More contentious are the changes to the skill system. I was a fan of Diablo 3′s endlessly customizable character builds last fall, and I still am — I have little sympathy for people who yearn for the days of accidentally gimped builds and the hours of grinding it took to try new playstyles. That said, Blizzard might have overreached a little bit by dividing skills into 6 class-based categories, each of which corresponds to a mouse button or a hotbar slot. Though this change makes it easy to combine six skills into a usable build, and was clearly designed with inexperienced players in mind, it feels very forced. Thankfully, an optional “elective mode” allows players to select and deploy any six skills, regardless of category. This should assuage fan complaints.
The rune system, which gives players a choice of six powerful effects to apply to each skill (knockback, fire damage, increased duration, etc.), adds another layer of welcome customization. It also ensures that you’ll get some sort of upgrade every level, and often more than one. Since attribute points are assigned automatically when you level up, providing a more tangible reward every time is a wise move by the developers.

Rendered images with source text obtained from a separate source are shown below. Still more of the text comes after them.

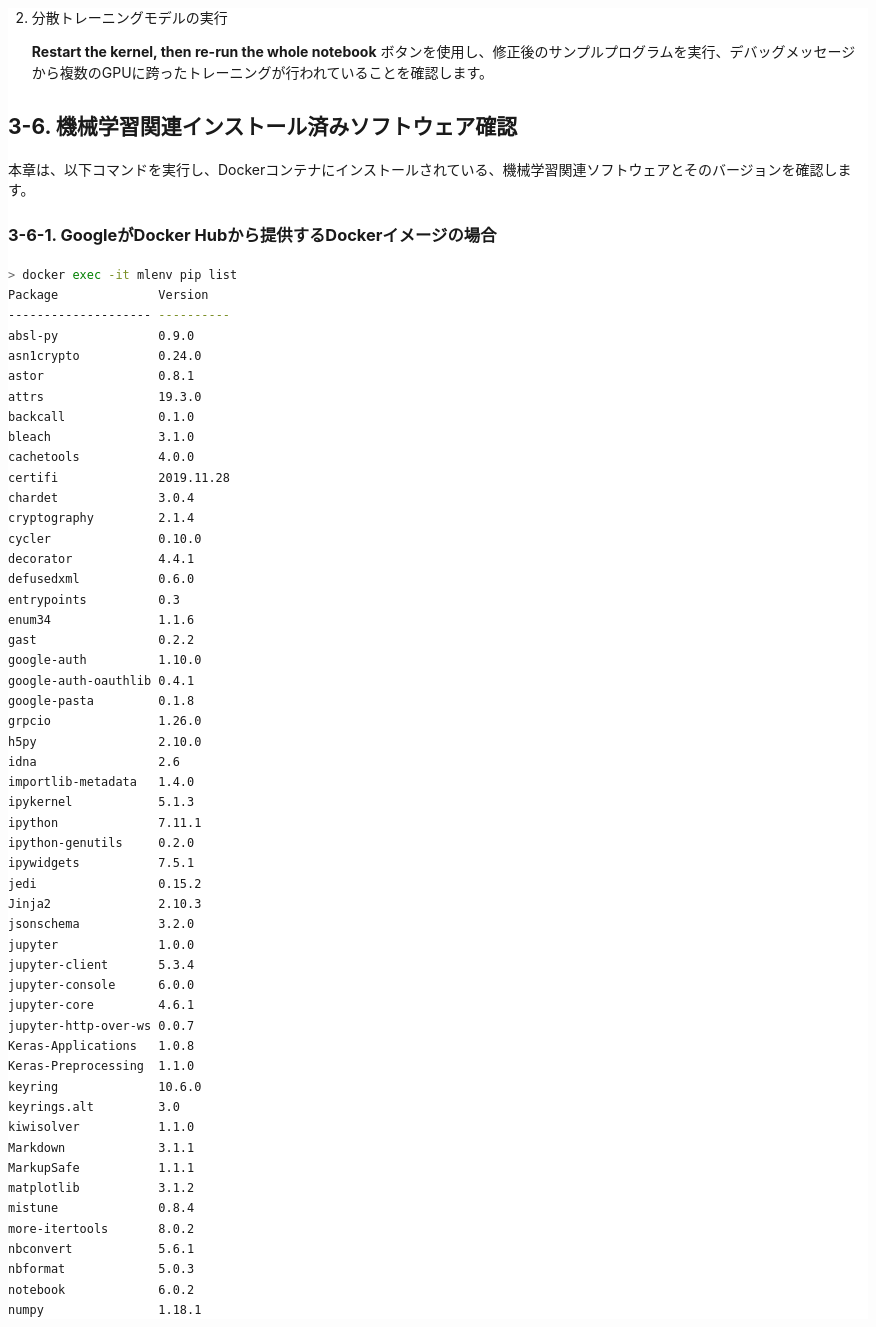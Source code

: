 2. 分散トレーニングモデルの実行

   **Restart the kernel, then re-run the whole notebook** ボタンを使用し、修正後のサンプルプログラムを実行、デバッグメッセージから複数のGPUに跨ったトレーニングが行われていることを確認します。

## 3-6. 機械学習関連インストール済みソフトウェア確認

本章は、以下コマンドを実行し、Dockerコンテナにインストールされている、機械学習関連ソフトウェアとそのバージョンを確認します。

### 3-6-1. GoogleがDocker Hubから提供するDockerイメージの場合

   ```sh
   > docker exec -it mlenv pip list
   Package              Version   
   -------------------- ----------
   absl-py              0.9.0     
   asn1crypto           0.24.0    
   astor                0.8.1     
   attrs                19.3.0    
   backcall             0.1.0     
   bleach               3.1.0     
   cachetools           4.0.0     
   certifi              2019.11.28
   chardet              3.0.4     
   cryptography         2.1.4     
   cycler               0.10.0    
   decorator            4.4.1     
   defusedxml           0.6.0     
   entrypoints          0.3       
   enum34               1.1.6     
   gast                 0.2.2     
   google-auth          1.10.0    
   google-auth-oauthlib 0.4.1     
   google-pasta         0.1.8     
   grpcio               1.26.0    
   h5py                 2.10.0    
   idna                 2.6       
   importlib-metadata   1.4.0     
   ipykernel            5.1.3     
   ipython              7.11.1    
   ipython-genutils     0.2.0     
   ipywidgets           7.5.1     
   jedi                 0.15.2    
   Jinja2               2.10.3    
   jsonschema           3.2.0     
   jupyter              1.0.0     
   jupyter-client       5.3.4     
   jupyter-console      6.0.0     
   jupyter-core         4.6.1     
   jupyter-http-over-ws 0.0.7     
   Keras-Applications   1.0.8     
   Keras-Preprocessing  1.1.0     
   keyring              10.6.0    
   keyrings.alt         3.0       
   kiwisolver           1.1.0     
   Markdown             3.1.1     
   MarkupSafe           1.1.1     
   matplotlib           3.1.2     
   mistune              0.8.4     
   more-itertools       8.0.2     
   nbconvert            5.6.1     
   nbformat             5.0.3     
   notebook             6.0.2     
   numpy                1.18.1    
   ```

I was impressed by the automated matchmaking feature — simply choose a quest, and Diablo 3 drops you into a game with other people who are working towards the same goal. You join a party automatically when you join the game, and banner-like portals in the center of town enable you to teleport directly to your cohorts in the field.
Crawling dungeons in groups of five was not without its faults, however. My least favorite new feature is the variety of garish, technicolor spell animations that have been added since my initial playthrough. Belonging more to World of Warcraft than Diablo, they are tolerable for solo play, but quite distracting in groups — five players casting spells in one area can quickly turn the action into a confusing mess. This is all well and good at level 11, but I can imagine it driving high-level and particularly hardcore mode players up the wall. On a more personal level, I really missed the old animations of the Monk class, which I enjoyed in September and therefore rolled again this time around. They were simple, brutal, and easily visible — everything that the current crop of colorful chaos is not.
I also suffered from persistent and precipitous frame-rate drops, something which I never experienced during the closed beta. This might be attributed to growing pains on the part of Blizzard’s new Diablo 3 servers, but in the frenzied world of Diablo combat, every second counts, and I hope the issue is resolved before release. The spell animations, I fear, are here to stay.
The true test of Diablo 3′s success will be measured first by evaluating the entirety of its content, and then by keeping an eye on its longevity. Despite my misgivings about some of Blizzard’s new innovations, however, my excitement for the game is undimmed. The developers seem intent on paring the game down to its bare essentials — using magical abilities to hit monsters where it hurts — and their mastery of that endlessly satisfying feedback loop is still complete. Now I have three weeks to decide which class to pick on May 15th.